**Problem to solve:** Please report how many lines in the following material hold the string "problems", giving only the number.

**Record set:**
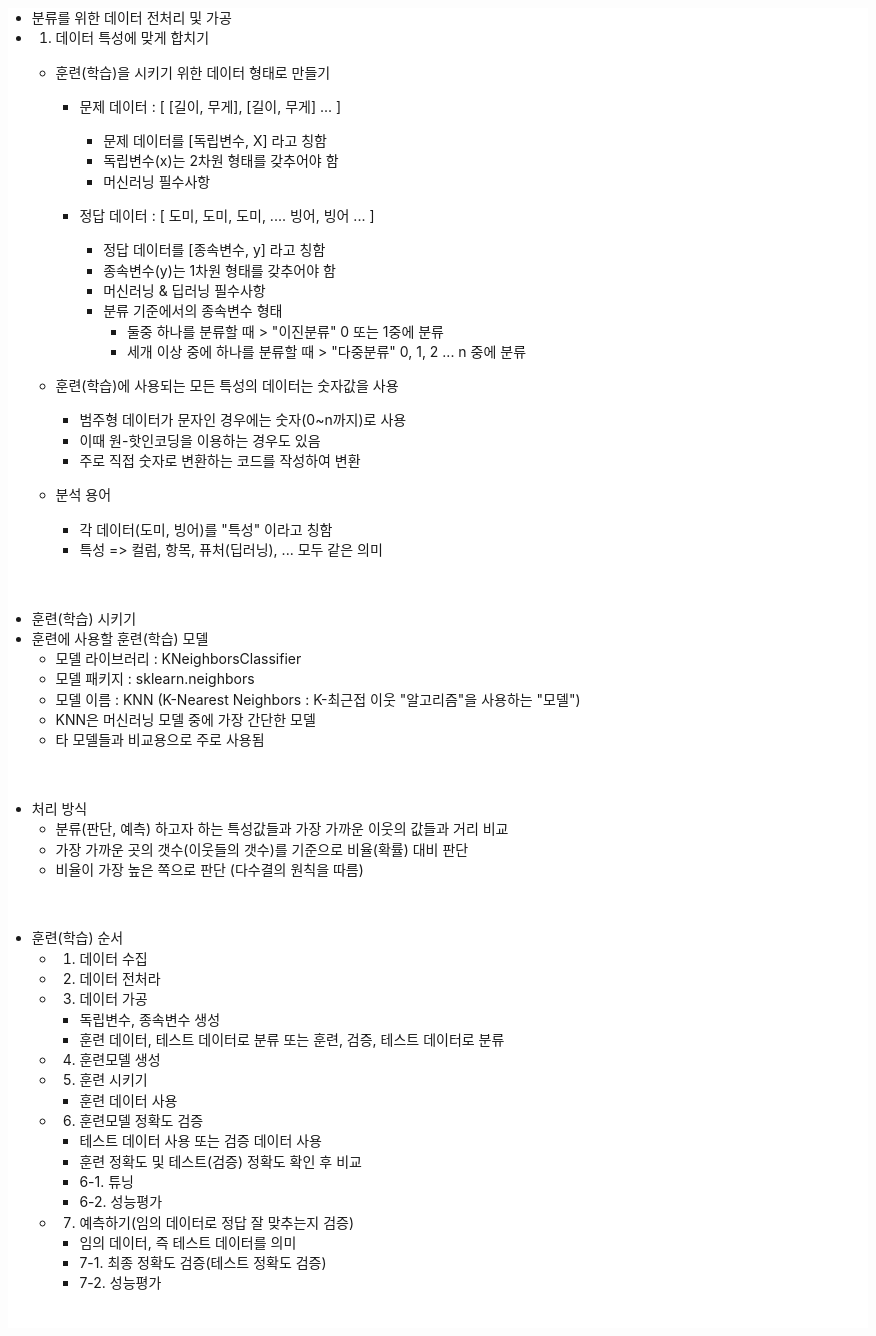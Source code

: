 - 분류를 위한 데이터 전처리 및 가공
- 1. 데이터 특성에 맞게 합치기
    - 훈련(학습)을 시키기 위한 데이터 형태로 만들기
        - 문제 데이터 : [ [길이, 무게], [길이, 무게] ... ]
            - 문제 데이터를 [독립변수, X] 라고 칭함
            - 독립변수(x)는 2차원 형태를 갖추어야 함
            - 머신러닝 필수사항

        - 정답 데이터 : [ 도미, 도미, 도미, .... 빙어, 빙어 ... ]
            - 정답 데이터를 [종속변수, y] 라고 칭함
            - 종속변수(y)는 1차원 형태를 갖추어야 함
            - 머신러닝 & 딥러닝 필수사항
            - 분류 기준에서의 종속변수 형태
                - 둘중 하나를 분류할 때 > "이진분류" 0 또는 1중에 분류
                - 세개 이상 중에 하나를 분류할 때 > "다중분류" 0, 1, 2 ... n 중에 분류

    - 훈련(학습)에 사용되는 모든 특성의 데이터는 숫자값을 사용
        - 범주형 데이터가 문자인 경우에는 숫자(0~n까지)로 사용
        - 이때 원-핫인코딩을 이용하는 경우도 있음
        - 주로 직접 숫자로 변환하는 코드를 작성하여 변환

    - 분석 용어
        - 각 데이터(도미, 빙어)를 "특성" 이라고 칭함
        - 특성 => 컬럼, 항목, 퓨처(딥러닝), ... 모두 같은 의미
<br>

- 훈련(학습) 시키기
- 훈련에 사용할 훈련(학습) 모델
    - 모델 라이브러리 : KNeighborsClassifier
    - 모델 패키지 : sklearn.neighbors
    - 모델 이름 : KNN (K-Nearest Neighbors : K-최근접 이웃 "알고리즘"을 사용하는 "모델")
    - KNN은 머신러닝 모델 중에 가장 간단한 모델
    - 타 모델들과 비교용으로 주로 사용됨
<br>

- 처리 방식
    - 분류(판단, 예측) 하고자 하는 특성값들과 가장 가까운 이웃의 값들과 거리 비교
    - 가장 가까운 곳의 갯수(이웃들의 갯수)를 기준으로 비율(확률) 대비 판단
    - 비율이 가장 높은 쪽으로 판단 (다수결의 원칙을 따름)
<br>

- 훈련(학습) 순서
    - 1. 데이터 수집
    - 2. 데이터 전처라
    - 3. 데이터 가공
        - 독립변수, 종속변수 생성
        - 훈련 데이터, 테스트 데이터로 분류 또는 훈련, 검증, 테스트 데이터로 분류
    - 4. 훈련모델 생성
    - 5. 훈련 시키기
        - 훈련 데이터 사용
    - 6. 훈련모델 정확도 검증
        - 테스트 데이터 사용 또는 검증 데이터 사용
        - 훈련 정확도 및 테스트(검증) 정확도 확인 후 비교
        - 6-1. 튜닝
        - 6-2. 성능평가
    - 7. 예측하기(임의 데이터로 정답 잘 맞추는지 검증)
        - 임의 데이터, 즉 테스트 데이터를 의미
        - 7-1. 최종 정확도 검증(테스트 정확도 검증)
        - 7-2. 성능평가
<br>
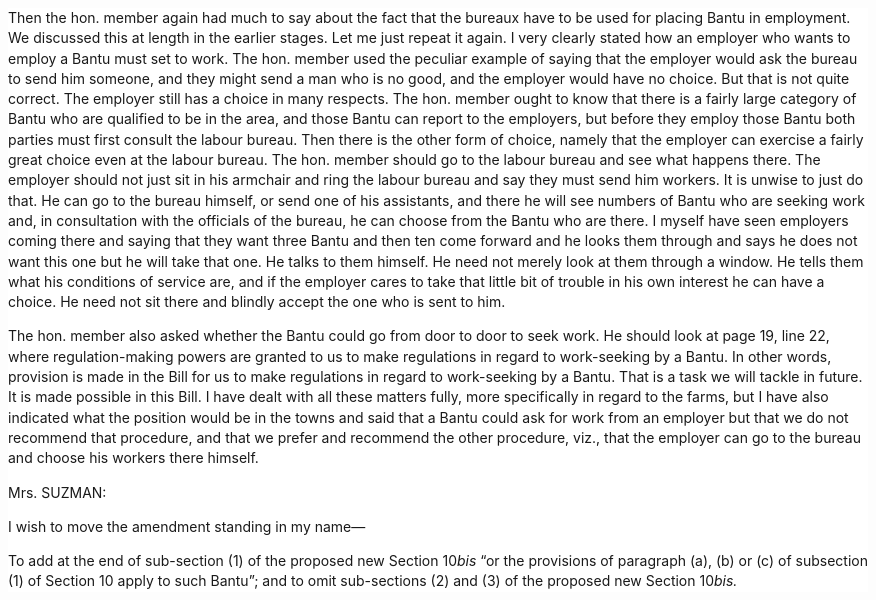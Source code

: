 <p>Then the hon. member again had much to say about the fact that the bureaux have to be used for placing Bantu in employment. We discussed this at length in the earlier stages. Let me just repeat it again. I very clearly stated how an employer who wants to employ a Bantu must set to work. The hon. member used the peculiar example of saying that the employer would ask the bureau to send him someone, and they might send a man who is no good, and the employer would have no choice. But that is not quite correct. The employer still has a choice in many respects. The hon. member ought to know that there is a fairly large category of Bantu who are qualified to be in the area, and those Bantu can report to the employers, but before they employ those Bantu both parties must first consult the labour bureau. Then there is the other form of choice, namely that the employer can exercise a fairly great choice even at the labour bureau. The hon. member should go to the labour bureau and see what happens there. The employer should not just sit in his armchair and ring the labour bureau and say they must send him workers. It is unwise to just do that. He can go to the bureau himself, or send one of his assistants, and there he will see numbers of Bantu who are seeking work and, in consultation with the officials of the bureau, he can choose from the Bantu who are there. I myself have seen employers coming there and saying that they want three Bantu and then ten come forward and he looks them through and says he does not want this one but he will take that one. He talks to them himself. He need not merely look at them through a window. He tells them what his conditions of service are, and if the employer cares to take that little bit of trouble in his own interest he can have a choice. He need not sit there and blindly accept the one who is sent to him.</p>

<p>The hon. member also asked whether the Bantu could go from door to door to seek work. He should look at page 19, line 22, where regulation-making powers are granted to us to make regulations in regard to work-seeking by a Bantu. In other words, provision is made in the Bill for us to make regulations in regard to work-seeking by a Bantu. That is a task we will tackle in future. It is made possible in this Bill. I have dealt with all these matters fully, more specifically in regard to the farms, but I have also indicated what the position would be in the towns and said that a Bantu could ask for work from an employer but that we do not recommend that procedure, and that we prefer and recommend the other procedure, viz., that the employer can go to the bureau and choose his workers there himself.</p>

</speech>

<speech by="#suzman">

<from>Mrs. <person refersTo="hansard_za">SUZMAN</person>:</from>

<p>I wish to move the amendment standing in my name&#x2014;</p>

<block name="quote">To add at the end of sub-section (1) of the proposed new Section 10<i>bis</i> &#x201C;or the provisions of paragraph (a), (b) or (c) of subsection (1) of Section 10 apply to such Bantu&#x201D;; and to omit sub-sections (2) and (3) of the proposed new Section 10<i>bis.</i></block>
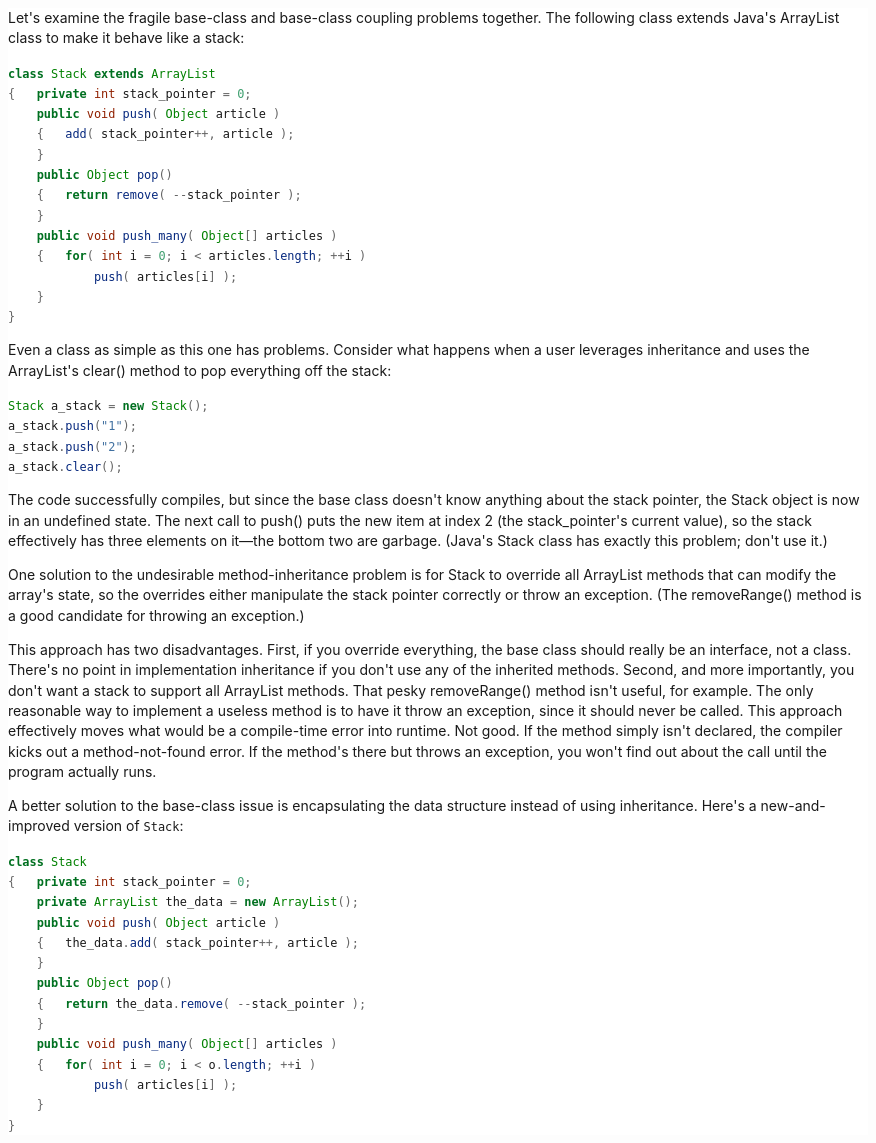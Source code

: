 Let's examine the fragile base-class and base-class coupling problems together. The following class extends Java's ArrayList class to make it behave like a stack:

```java
class Stack extends ArrayList
{   private int stack_pointer = 0;
    public void push( Object article )
    {   add( stack_pointer++, article );
    }
    public Object pop()
    {   return remove( --stack_pointer );
    }
    public void push_many( Object[] articles )
    {   for( int i = 0; i < articles.length; ++i )
            push( articles[i] );
    }
}
```

Even a class as simple as this one has problems. Consider what happens when a user leverages inheritance and uses the ArrayList's clear() method to pop everything off the stack:

```java
Stack a_stack = new Stack();
a_stack.push("1");
a_stack.push("2");
a_stack.clear();
```

The code successfully compiles, but since the base class doesn't know anything about the stack pointer, the Stack object is now in an undefined state. The next call to push() puts the new item at index 2 (the stack_pointer's current value), so the stack effectively has three elements on it—the bottom two are garbage. (Java's Stack class has exactly this problem; don't use it.)

One solution to the undesirable method-inheritance problem is for Stack to override all ArrayList methods that can modify the array's state, so the overrides either manipulate the stack pointer correctly or throw an exception. (The removeRange() method is a good candidate for throwing an exception.)

This approach has two disadvantages. First, if you override everything, the base class should really be an interface, not a class. There's no point in implementation inheritance if you don't use any of the inherited methods. Second, and more importantly, you don't want a stack to support all ArrayList methods. That pesky removeRange() method isn't useful, for example. The only reasonable way to implement a useless method is to have it throw an exception, since it should never be called. This approach effectively moves what would be a compile-time error into runtime. Not good. If the method simply isn't declared, the compiler kicks out a method-not-found error. If the method's there but throws an exception, you won't find out about the call until the program actually runs.

A better solution to the base-class issue is encapsulating the data structure instead of using inheritance. Here's a new-and-improved version of ```Stack```:

```java
class Stack
{   private int stack_pointer = 0;
    private ArrayList the_data = new ArrayList();
    public void push( Object article )
    {   the_data.add( stack_pointer++, article );
    }
    public Object pop()
    {   return the_data.remove( --stack_pointer );
    }
    public void push_many( Object[] articles )
    {   for( int i = 0; i < o.length; ++i )
            push( articles[i] );
    }
}
```
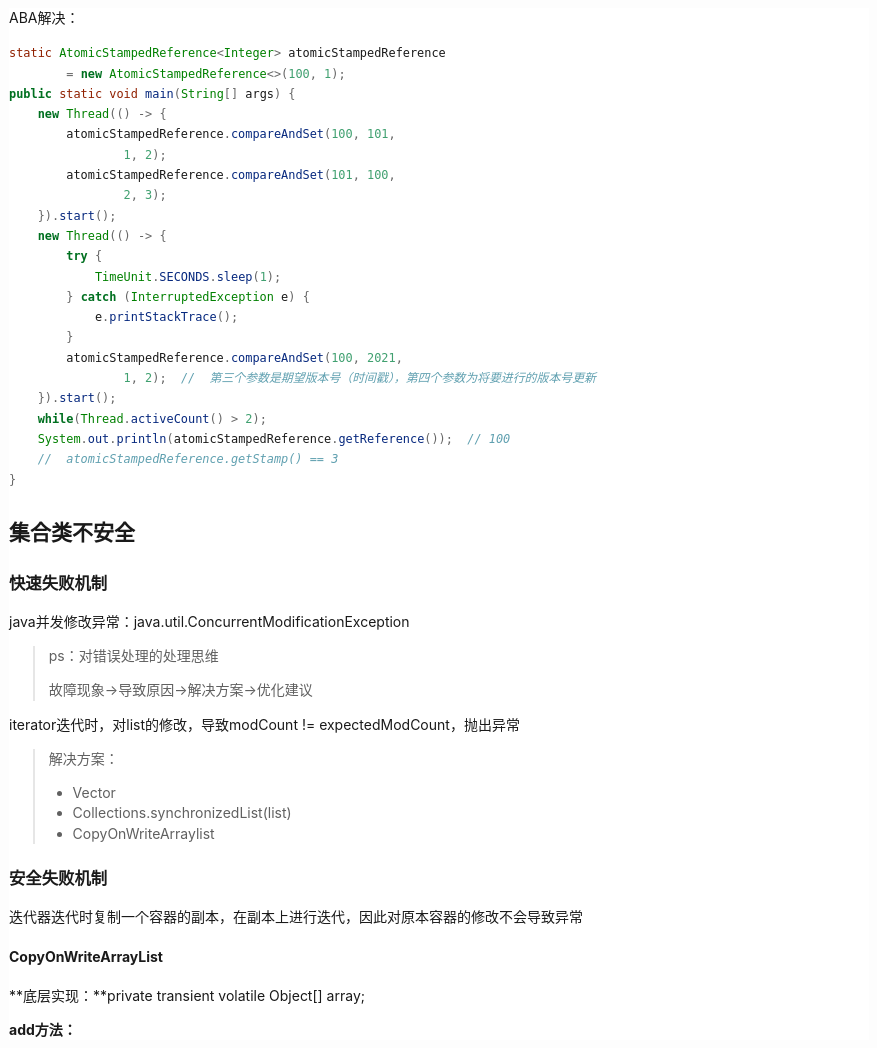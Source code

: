 ABA解决：

```java
static AtomicStampedReference<Integer> atomicStampedReference
        = new AtomicStampedReference<>(100, 1);
public static void main(String[] args) {
    new Thread(() -> {
        atomicStampedReference.compareAndSet(100, 101,
                1, 2);
        atomicStampedReference.compareAndSet(101, 100,
                2, 3);
    }).start();
    new Thread(() -> {
        try {
            TimeUnit.SECONDS.sleep(1);
        } catch (InterruptedException e) {
            e.printStackTrace();
        }
        atomicStampedReference.compareAndSet(100, 2021,
                1, 2);  //  第三个参数是期望版本号（时间戳），第四个参数为将要进行的版本号更新
    }).start();
    while(Thread.activeCount() > 2);
    System.out.println(atomicStampedReference.getReference());  // 100
    //  atomicStampedReference.getStamp() == 3
}
```

## 集合类不安全

### 快速失败机制

java并发修改异常：java.util.ConcurrentModificationException

> ps：对错误处理的处理思维
>
> 故障现象→导致原因→解决方案→优化建议

iterator迭代时，对list的修改，导致modCount != expectedModCount，抛出异常

> 解决方案：
>
> - Vector
> - Collections.synchronizedList(list)
> - CopyOnWriteArraylist

### 安全失败机制

迭代器迭代时复制一个容器的副本，在副本上进行迭代，因此对原本容器的修改不会导致异常

####  CopyOnWriteArrayList

**底层实现：**private transient volatile Object[] array;

**add方法：**
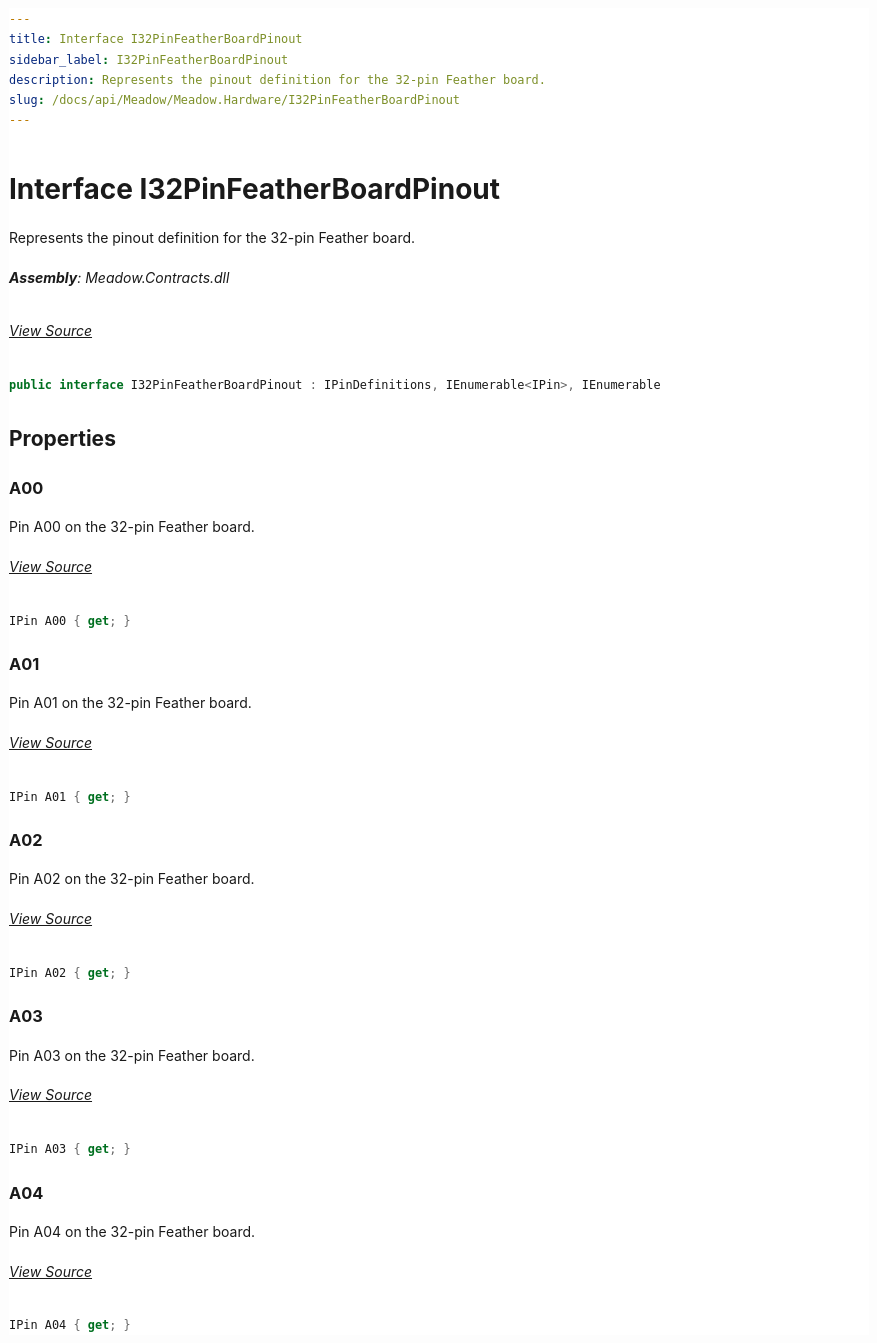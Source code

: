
 ```yaml
---
title: Interface I32PinFeatherBoardPinout
sidebar_label: I32PinFeatherBoardPinout
description: Represents the pinout definition for the 32-pin Feather board.
slug: /docs/api/Meadow/Meadow.Hardware/I32PinFeatherBoardPinout
---
```

# Interface I32PinFeatherBoardPinout
Represents the pinout definition for the 32-pin Feather board.

###### **Assembly**: Meadow.Contracts.dll
###### [View Source](https://github.com/WildernessLabs/Meadow.Contracts.git/blob/develop/Source/Meadow.Contracts/Hardware/Contracts/I32PinFeatherBoardPinout.cs#L6)
```csharp title="Declaration"
public interface I32PinFeatherBoardPinout : IPinDefinitions, IEnumerable<IPin>, IEnumerable
```
## Properties
### A00
Pin A00 on the 32-pin Feather board.
###### [View Source](https://github.com/WildernessLabs/Meadow.Contracts.git/blob/develop/Source/Meadow.Contracts/Hardware/Contracts/I32PinFeatherBoardPinout.cs#L9)
```csharp title="Declaration"
IPin A00 { get; }
```
### A01
Pin A01 on the 32-pin Feather board.
###### [View Source](https://github.com/WildernessLabs/Meadow.Contracts.git/blob/develop/Source/Meadow.Contracts/Hardware/Contracts/I32PinFeatherBoardPinout.cs#L12)
```csharp title="Declaration"
IPin A01 { get; }
```
### A02
Pin A02 on the 32-pin Feather board.
###### [View Source](https://github.com/WildernessLabs/Meadow.Contracts.git/blob/develop/Source/Meadow.Contracts/Hardware/Contracts/I32PinFeatherBoardPinout.cs#L15)
```csharp title="Declaration"
IPin A02 { get; }
```
### A03
Pin A03 on the 32-pin Feather board.
###### [View Source](https://github.com/WildernessLabs/Meadow.Contracts.git/blob/develop/Source/Meadow.Contracts/Hardware/Contracts/I32PinFeatherBoardPinout.cs#L18)
```csharp title="Declaration"
IPin A03 { get; }
```
### A04
Pin A04 on the 32-pin Feather board.
###### [View Source](https://github.com/WildernessLabs/Meadow.Contracts.git/blob/develop/Source/Meadow.Contracts/Hardware/Contracts/I32PinFeatherBoardPinout.cs#L21)
```csharp title="Declaration"
IPin A04 { get; }
```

**Answer section:** 2